The Wet Summer, poetry written by Carl Parsons at Spillwords.com
Clark Young

The Wet Summer

The Wet Summer

written by: Carl Parsons

 

One summer there was it rained and rained.
The blue jays gathered to squabble and complain
in our hickory trees. It rained most often
in the day, for twenty days or thirty.
And the summer was mostly cold.
In the streets the people went their way
beneath umbrellas, and their boots
scattered rainbows on oil-slick pools.

The rain was soft, almost a mist.
But seemed to wash the world quite clean.
The slow-moving clouds and mists
Dipped down as if to kiss the musty ground.
The bark of the trees was wet and dark.
And the sun, when it came, how it pleased!
It would slant its light across their leaves.

So many years of drought and heat,
everyone said, this we deserve for this we need:
the cisterns filled and the crops in the field
grown lush and fat for all to eat.

But several times in those summer’s nights
the sky would break apart and burst in fire.
Its flashes lighting up the neat, trimmed lawns
that filled with hail.

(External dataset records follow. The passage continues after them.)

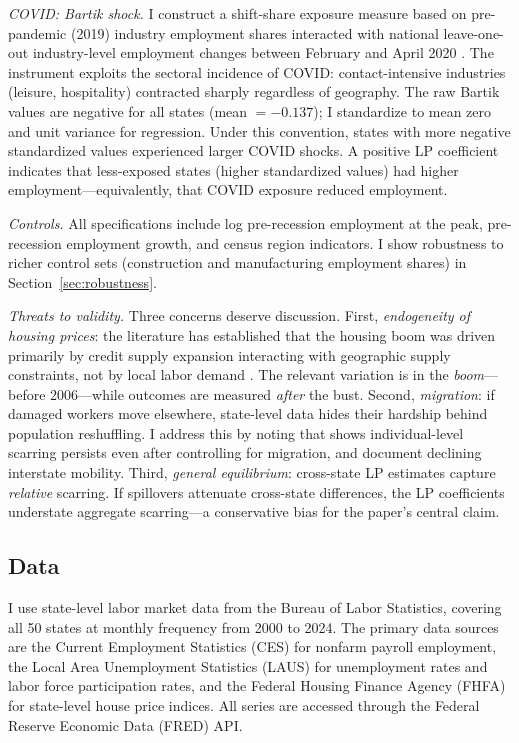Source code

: \documentclass[12pt]{article}
\begin{document}
\textit{COVID: Bartik shock.} I construct a shift-share exposure measure based on pre-pandemic (2019) industry employment shares interacted with national leave-one-out industry-level employment changes between February and April 2020 \citep{goldsmith2020bartik, borusyak2022quasi}. The instrument exploits the sectoral incidence of COVID: contact-intensive industries (leisure, hospitality) contracted sharply regardless of geography. The raw Bartik values are negative for all states (mean $= -0.137$); I standardize to mean zero and unit variance for regression. Under this convention, states with more negative standardized values experienced larger COVID shocks. A positive LP coefficient indicates that less-exposed states (higher standardized values) had higher employment---equivalently, that COVID exposure reduced employment.

\textit{Controls.} All specifications include log pre-recession employment at the peak, pre-recession employment growth, and census region indicators. I show robustness to richer control sets (construction and manufacturing employment shares) in Section~\ref{sec:robustness}.

\textit{Threats to validity.} Three concerns deserve discussion. First, \textit{endogeneity of housing prices}: the literature has established that the housing boom was driven primarily by credit supply expansion interacting with geographic supply constraints, not by local labor demand \citep{mian2013household}. The relevant variation is in the \textit{boom}---before 2006---while outcomes are measured \textit{after} the bust. Second, \textit{migration}: if damaged workers move elsewhere, state-level data hides their hardship behind population reshuffling. I address this by noting that \citet{yagan2019employment} shows individual-level scarring persists even after controlling for migration, and \citet{dao2017regional} document declining interstate mobility. Third, \textit{general equilibrium}: cross-state LP estimates capture \textit{relative} scarring. If spillovers attenuate cross-state differences, the LP coefficients understate aggregate scarring---a conservative bias for the paper's central claim.

\subsection{Data}

I use state-level labor market data from the Bureau of Labor Statistics, covering all 50 states at monthly frequency from 2000 to 2024. The primary data sources are the Current Employment Statistics (CES) for nonfarm payroll employment, the Local Area Unemployment Statistics (LAUS) for unemployment rates and labor force participation rates, and the Federal Housing Finance Agency (FHFA) for state-level house price indices. All series are accessed through the Federal Reserve Economic Data (FRED) API.
\end{document}
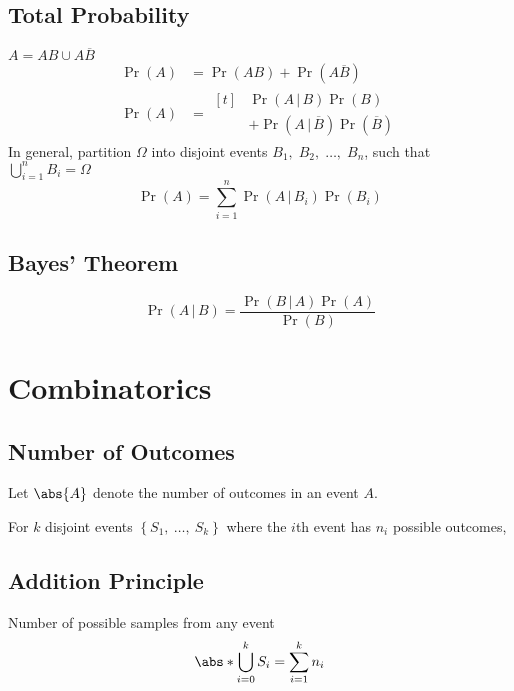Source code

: \documentclass{article}
\begin{document}
\begin{multicols}{3}
    \subsection{Total Probability}
    \(A = AB \cup A\overline{B}\)
    \begin{align*}
        \Pr{\left( A \right)} & = \Pr{\left( AB \right)} + \Pr{\left( A\overline{B} \right)}                        \\
        \Pr{\left( A \right)} & = \begin{aligned}[t]
                                       & \Pr{\left( A \,\vert\, B \right)}\Pr{\left( B \right)}                         \\
                                       & + \Pr{\left( A \,\vert\, \overline{B} \right)}\Pr{\left( \overline{B} \right)}
                                  \end{aligned}
    \end{align*}
    In general, partition \(\Omega\) into disjoint events \(B_1,\; B_2,\; \dots,\; B_n\),
    such that \(\bigcup_{i=1}^n B_i = \Omega\)
    \begin{equation*}
        \Pr{\left( A \right)} = \sum_{i = 1}^n \Pr{\left( A \,\vert\, B_i \right)}\Pr{\left( B_i \right)}
    \end{equation*}
    \subsection{Bayes' Theorem}
    \begin{equation*}
        \Pr{\left( A \,\vert\, B \right)} = \frac{\Pr{\left( B \,\vert\, A \right)}\Pr{\left( A \right)}}{\Pr{\left( B \right)}}
    \end{equation*}
    \section{Combinatorics}
    \subsection{Number of Outcomes}
    Let \(\abs{A}\) denote the number of outcomes in an event \(A\).

    For \(k\) disjoint events \({\left\{ S_1,\:\ldots,\:S_k \right\}}\)
    where the \(i\)th event has \(n_i\) possible outcomes,
    \subsection{Addition Principle}
    Number of possible samples from any event
    \begin{equation*}
        \abs*{\bigcup_{i = 0}^{k} S_i} = \sum_{i = 1}^k n_i
    \end{equation*}

\end{multicols}
\end{document}

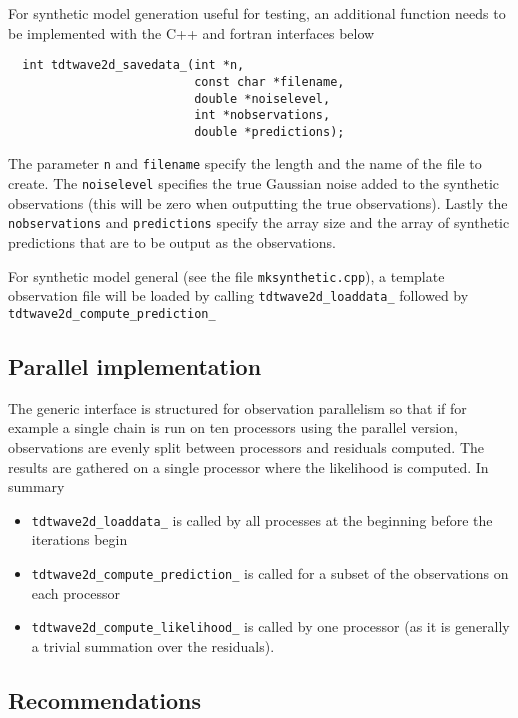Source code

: \documentclass[a4paper,12pt]{article}
\begin{document}
For synthetic model generation useful for testing, an additional function needs to be
implemented with the C++ and fortran interfaces below

\begin{verbatim}
  int tdtwave2d_savedata_(int *n,
                          const char *filename,
                          double *noiselevel,
                          int *nobservations,
                          double *predictions);
\end{verbatim}

The parameter {\tt n} and {\tt filename} specify the length and the name
of the file to create. The {\tt noiselevel} specifies the true Gaussian
noise added to the synthetic observations (this will be zero when
outputting the true observations). Lastly the {\tt nobservations} and
{\tt predictions} specify the array size and the array of synthetic
predictions that are to be output as the observations.

For synthetic model general (see the file {\tt mksynthetic.cpp}), a
template observation file will be loaded by calling {\tt tdtwave2d\_loaddata\_}
followed by {\tt tdtwave2d\_compute\_prediction\_} 

\subsection{Parallel implementation}

The generic interface is structured for observation parallelism so that if for example
a single chain is run on ten processors using the parallel version, observations are
evenly split between processors and residuals computed. The results are gathered on
a single processor where the likelihood is computed. In summary

\begin{itemize}
\item {\tt tdtwave2d\_loaddata\_} is called by all processes at the beginning before
  the iterations begin
\item {\tt tdtwave2d\_compute\_prediction\_} is called for a subset of the observations
  on each processor
\item {\tt tdtwave2d\_compute\_likelihood\_} is called by one processor (as it is
  generally a trivial summation over the residuals).
\end{itemize}

\subsection{Recommendations}
\end{document}
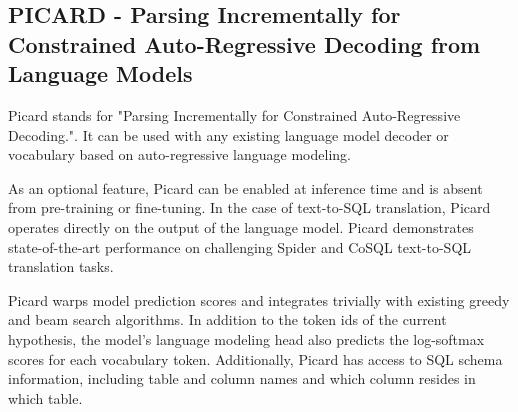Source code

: \subsection{PICARD - Parsing Incrementally for Constrained Auto-Regressive Decoding from Language Models}

Picard\cite{scholak_picard_2021} stands for "Parsing Incrementally for Constrained Auto-Regressive Decoding.". It can be used with any existing language model decoder or vocabulary based on auto-regressive language modeling.

As an optional feature, Picard can be enabled at inference time and is absent from pre-training or fine-tuning. In the case of text-to-SQL translation, Picard operates directly on the output of the language model.
Picard demonstrates state-of-the-art performance on challenging Spider and CoSQL text-to-SQL translation tasks.

Picard warps model prediction scores and integrates trivially with existing greedy and beam search algorithms. In addition to the token ids of the current hypothesis, the model's language modeling head also predicts the log-softmax scores for each vocabulary token. Additionally, Picard has access to SQL schema information, including table and column names and which column resides in which table.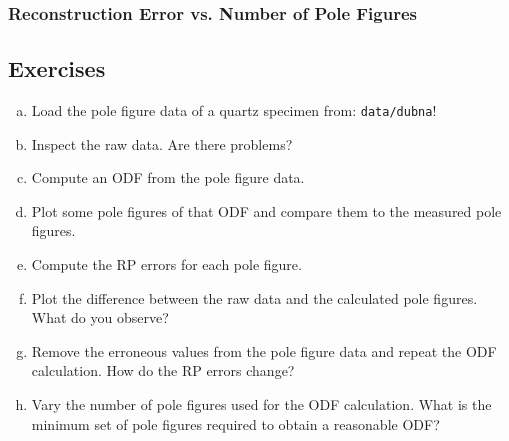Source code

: \begin{frame}
  \frametitle{Reconstruction Error vs. Number of Pole Figures}


\end{frame}

\subsection*{Exercises}

\begin{frame}

  \begin{Exercise}
    \begin{enumerate}[a)]
    \item Load the pole figure data of a quartz specimen from:
      \texttt{data/dubna}!
    \item Inspect the raw data. Are there problems?
    \item Compute an ODF from the pole figure data.
    \item Plot some pole figures of that ODF and compare them to the measured
      pole figures.
    \item Compute the RP errors for each pole figure.
    \item Plot the difference between the raw data and the calculated pole
      figures. What do you observe?
    \item Remove the erroneous values from the pole figure data and repeat the
      ODF calculation. How do the RP errors change?
    \item Vary the number of pole figures used for the ODF calculation. What
      is the minimum set of pole figures required to obtain a reasonable ODF?
    \end{enumerate}
  \end{Exercise}

\end{frame}



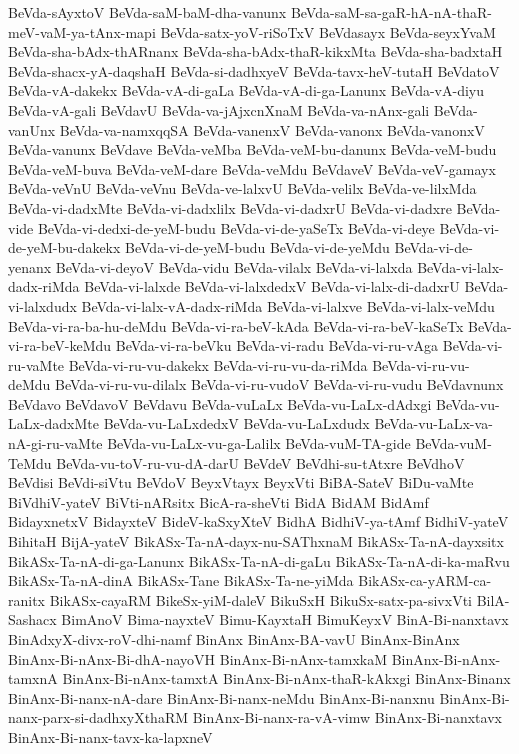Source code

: {BeVda-sAyxtoV
BeVda-saM-baM-dha-vanunx
BeVda-saM-sa-gaR-hA-nA-thaR-meV-vaM-ya-tAnx-mapi
BeVda-satx-yoV-riSoTxV
BeVdasayx
BeVda-seyxYvaM
BeVda-sha-bAdx-thARnanx
BeVda-sha-bAdx-thaR-kikxMta
BeVda-sha-badxtaH
BeVda-shacx-yA-daqshaH
BeVda-si-dadhxyeV
BeVda-tavx-heV-tutaH
BeVdatoV
BeVda-vA-dakekx
BeVda-vA-di-gaLa
BeVda-vA-di-ga-Lanunx
BeVda-vA-diyu
BeVda-vA-gali
BeVdavU
BeVda-va-jAjxcnXnaM
BeVda-va-nAnx-gali
BeVda-vanUnx
BeVda-va-namxqqSA
BeVda-vanenxV
BeVda-vanonx
BeVda-vanonxV
BeVda-vanunx
BeVdave
BeVda-veMba
BeVda-veM-bu-danunx
BeVda-veM-budu
BeVda-veM-buva
BeVda-veM-dare
BeVda-veMdu
BeVdaveV
BeVda-veV-gamayx
BeVda-veVnU
BeVda-veVnu
BeVda-ve-lalxvU
BeVda-velilx
BeVda-ve-lilxMda
BeVda-vi-dadxMte
BeVda-vi-dadxlilx
BeVda-vi-dadxrU
BeVda-vi-dadxre
BeVda-vide
BeVda-vi-dedxi-de-yeM-budu
BeVda-vi-de-yaSeTx
BeVda-vi-deye
BeVda-vi-de-yeM-bu-dakekx
BeVda-vi-de-yeM-budu
BeVda-vi-de-yeMdu
BeVda-vi-de-yenanx
BeVda-vi-deyoV
BeVda-vidu
BeVda-vilalx
BeVda-vi-lalxda
BeVda-vi-lalx-dadx-riMda
BeVda-vi-lalxde
BeVda-vi-lalxdedxV
BeVda-vi-lalx-di-dadxrU
BeVda-vi-lalxdudx
BeVda-vi-lalx-vA-dadx-riMda
BeVda-vi-lalxve
BeVda-vi-lalx-veMdu
BeVda-vi-ra-ba-hu-deMdu
BeVda-vi-ra-beV-kAda
BeVda-vi-ra-beV-kaSeTx
BeVda-vi-ra-beV-keMdu
BeVda-vi-ra-beVku
BeVda-vi-radu
BeVda-vi-ru-vAga
BeVda-vi-ru-vaMte
BeVda-vi-ru-vu-dakekx
BeVda-vi-ru-vu-da-riMda
BeVda-vi-ru-vu-deMdu
BeVda-vi-ru-vu-dilalx
BeVda-vi-ru-vudoV
BeVda-vi-ru-vudu
BeVdavnunx
BeVdavo
BeVdavoV
BeVdavu
BeVda-vuLaLx
BeVda-vu-LaLx-dAdxgi
BeVda-vu-LaLx-dadxMte
BeVda-vu-LaLxdedxV
BeVda-vu-LaLxdudx
BeVda-vu-LaLx-va-nA-gi-ru-vaMte
BeVda-vu-LaLx-vu-ga-Lalilx
BeVda-vuM-TA-gide
BeVda-vuM-TeMdu
BeVda-vu-toV-ru-vu-dA-darU
BeVdeV
BeVdhi-su-tAtxre
BeVdhoV
BeVdisi
BeVdi-siVtu
BeVdoV
BeyxVtayx
BeyxVti
BiBA-SateV
BiDu-vaMte
BiVdhiV-yateV
BiVti-nARsitx
BicA-ra-sheVti
BidA
BidAM
BidAmf
BidayxnetxV
BidayxteV
BideV-kaSxyXteV
BidhA
BidhiV-ya-tAmf
BidhiV-yateV
BihitaH
BijA-yateV
BikASx-Ta-nA-dayx-nu-SAThxnaM
BikASx-Ta-nA-dayxsitx
BikASx-Ta-nA-di-ga-Lanunx
BikASx-Ta-nA-di-gaLu
BikASx-Ta-nA-di-ka-maRvu
BikASx-Ta-nA-dinA
BikASx-Tane
BikASx-Ta-ne-yiMda
BikASx-ca-yARM-ca-ranitx
BikASx-cayaRM
BikeSx-yiM-daleV
BikuSxH
BikuSx-satx-pa-sivxVti
BilA-Sashacx
BimAnoV
Bima-nayxteV
Bimu-KayxtaH
BimuKeyxV
BinA-Bi-nanxtavx
BinAdxyX-divx-roV-dhi-namf
BinAnx
BinAnx-BA-vavU
BinAnx-BinAnx
BinAnx-Bi-nAnx-Bi-dhA-nayoVH
BinAnx-Bi-nAnx-tamxkaM
BinAnx-Bi-nAnx-tamxnA
BinAnx-Bi-nAnx-tamxtA
BinAnx-Bi-nAnx-thaR-kAkxgi
BinAnx-Binanx
BinAnx-Bi-nanx-nA-dare
BinAnx-Bi-nanx-neMdu
BinAnx-Bi-nanxnu
BinAnx-Bi-nanx-parx-si-dadhxyXthaRM
BinAnx-Bi-nanx-ra-vA-vimw
BinAnx-Bi-nanxtavx
BinAnx-Bi-nanx-tavx-ka-lapxneV
}
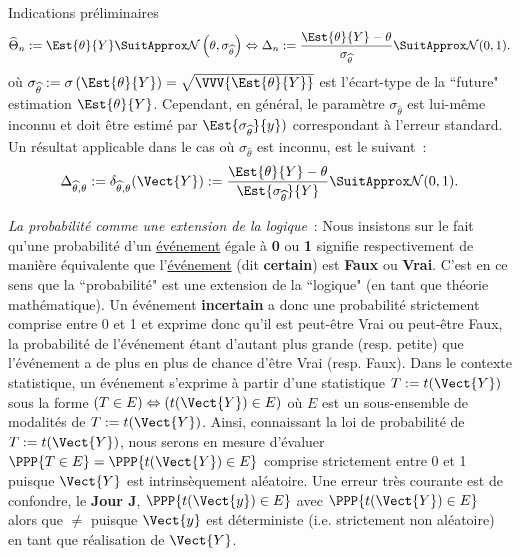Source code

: \documentclass[10pt]{report}
\begin{document}
\begin{IndicList}{Indications préliminaires}
\[
 \widehat{\Theta}_n:=\Est{\theta}{Y}\SuitApprox \mathcal{N}\left(\theta,\sigma_{\widehat{\theta}}\right) \Leftrightarrow \Delta_n:=\frac{\Est{\theta}{Y} -\theta }{\sigma_{\widehat{\theta}} } \SuitApprox \mathcal{N}(0,1).
\]
où $\sigma_{\widehat{\theta}}:=\sigma\left(\Est{\theta}{Y}\right)=\sqrt{\VVV{\Est{\theta}{Y}}}$ est l'écart-type de la ``future" estimation  $\Est{\theta}{Y}$. Cependant, en général, le paramètre $\sigma_{\widehat{\theta}}$ est lui-même inconnu et doit être estimé par $\Est{\sigma_{\widehat{\theta}}}{y})$ correspondant à  l'erreur standard. Un résultat applicable dans le cas où $\sigma_{\widehat{\theta}}$ est inconnu, est le suivant~:
\[
  \Delta_{\widehat{\theta},\theta}:=\delta_{\widehat{\theta},\theta}(\Vect{Y}):=\frac{\Est{\theta}{Y} -\theta }{\Est{\sigma_{\widehat{\theta}}}{Y} } \SuitApprox \mathcal{N}(0,1).
\]

\item \textit{La probabilité comme une extension de la logique}~: Nous insistons sur le fait qu'une probabilité d'un \underline{événement} égale à \textbf{0} ou \textbf{1} signifie respectivement de manière équivalente que l'\underline{événement} (dit \textbf{certain}) est \textbf{Faux} ou \textbf{Vrai}.
C'est en ce sens que la ``probabilité" est une extension de la ``logique" (en tant que théorie mathématique). Un événement \textbf{incertain} a donc une probabilité strictement comprise entre 0 et 1 et exprime donc qu'il est peut-être Vrai ou peut-être Faux, la probabilité de l'événement étant d'autant plus grande (resp. petite) que l'événement a de plus en plus de chance d'être Vrai (resp. Faux). Dans le contexte statistique, un événement s'exprime à partir d'une statistique $T:=t(\Vect{Y})$ sous la forme  $\left(T\in E\right)\Leftrightarrow\left(t(\Vect{Y})\in E\right)$ où $E$ est un sous-ensemble de modalités de $T:=t(\Vect{Y})$. Ainsi, connaissant la loi de probabilité de $T:=t(\Vect{Y})$, nous serons en mesure d'évaluer $\PPP{T\in E}=\PPP{t(\Vect{Y})\in E}$ comprise strictement entre 0 et 1 puisque $\Vect{Y}$ est intrinsèquement aléatoire. Une erreur très courante est de confondre, le \textbf{Jour J}, $\PPP{t(\Vect{y})\in E}$ avec $\PPP{t(\Vect{Y})\in E}$ alors que  $\neq$\fbox{$\PPP{t(\Vect{Y})\in E}\in]0,1[$} puisque $\Vect{y}$ est déterministe (i.e. strictement non aléatoire) en tant que réalisation de $\Vect{Y}$.
\end{IndicList}
\end{document}

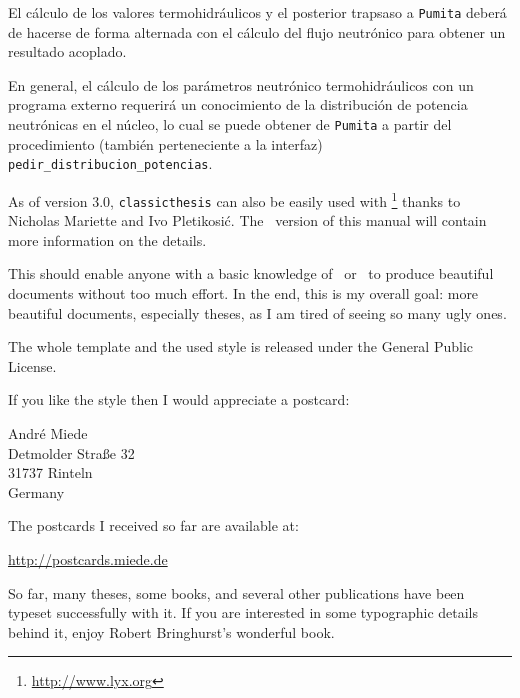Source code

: El cálculo de los valores termohidráulicos y el posterior trapsaso a \texttt{Pumita} deberá de hacerse de forma alternada con el cálculo del flujo neutrónico para obtener un resultado acoplado. 

En general, el cálculo de los parámetros neutrónico termohidráulicos con un programa externo requerirá un conocimiento de la distribución de potencia neutrónicas en el núcleo, lo cual se puede obtener de \texttt{Pumita} a partir del procedimiento (también perteneciente a la interfaz) \texttt{pedir\_distribucion\_potencias}.




As of version 3.0, \texttt{classicthesis} can also be easily used with
\mLyX\footnote{\url{http://www.lyx.org}} thanks to Nicholas Mariette
and Ivo Pletikosić. The \mLyX\ version of this manual will contain
more information on the details.

This should enable anyone with a basic knowledge of \LaTeXe\ or \mLyX\ to
produce beautiful documents without too much effort. In the end, this
is my overall goal: more beautiful documents, especially theses, as I
am tired of seeing so many ugly ones.

The whole template and the used style is released under the
 General Public License.

If you like the style then I would appreciate a postcard:
\begin{center}
    André Miede \\
    Detmolder Straße 32 \\
    31737 Rinteln \\
    Germany
\end{center}
The postcards I received so far are available at:
\begin{center}
    \url{http://postcards.miede.de}
\end{center}
So far, many theses, some books, and several other publications have
been typeset successfully with it. If you are interested in some
typographic details behind it, enjoy Robert Bringhurst's wonderful book.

It gathered in piles,
and I watched to see it twitch like one in agony or pain.
The neighborhood shook with bursts of thunder,
deafening even the sound of the hail
constantly crashing on our metal roof.

By morning, the mists would come again.
Then people would say the thunder was just
potato carts dumping down a hill.
But now the hickories gave off their scent,
as though we’d rubbed their green-shelled fruit
that swelled among their leaves and limbs.
Autumn was gaining fast we knew,
and in the brownness of its dry crisp days
this summer’s mists would melt away.